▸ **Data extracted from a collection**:
┌──
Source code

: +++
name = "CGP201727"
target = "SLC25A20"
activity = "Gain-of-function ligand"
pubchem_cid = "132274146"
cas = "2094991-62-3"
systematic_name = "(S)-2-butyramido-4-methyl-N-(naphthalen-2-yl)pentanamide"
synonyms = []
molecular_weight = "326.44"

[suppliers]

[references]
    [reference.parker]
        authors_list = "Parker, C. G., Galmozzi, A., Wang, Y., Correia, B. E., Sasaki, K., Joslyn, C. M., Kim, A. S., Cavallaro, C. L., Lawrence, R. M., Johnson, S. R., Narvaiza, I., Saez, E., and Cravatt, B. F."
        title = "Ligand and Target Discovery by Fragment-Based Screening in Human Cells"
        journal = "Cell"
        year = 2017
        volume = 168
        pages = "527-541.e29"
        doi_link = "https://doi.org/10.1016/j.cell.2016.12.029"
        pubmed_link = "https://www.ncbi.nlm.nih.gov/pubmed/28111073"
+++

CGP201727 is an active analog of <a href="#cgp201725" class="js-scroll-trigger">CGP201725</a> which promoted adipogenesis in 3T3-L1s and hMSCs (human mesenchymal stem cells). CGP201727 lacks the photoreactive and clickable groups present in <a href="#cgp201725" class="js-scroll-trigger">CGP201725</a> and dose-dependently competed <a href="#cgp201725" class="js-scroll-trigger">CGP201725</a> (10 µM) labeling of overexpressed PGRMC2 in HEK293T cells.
└──
▸ **TRY IT**: The answer must be all the lines above that hold the word "https".

▸ **TASK RESULT**:
        doi_link = "https://doi.org/10.1016/j.cell.2016.12.029"
        pubmed_link = "https://www.ncbi.nlm.nih.gov/pubmed/28111073"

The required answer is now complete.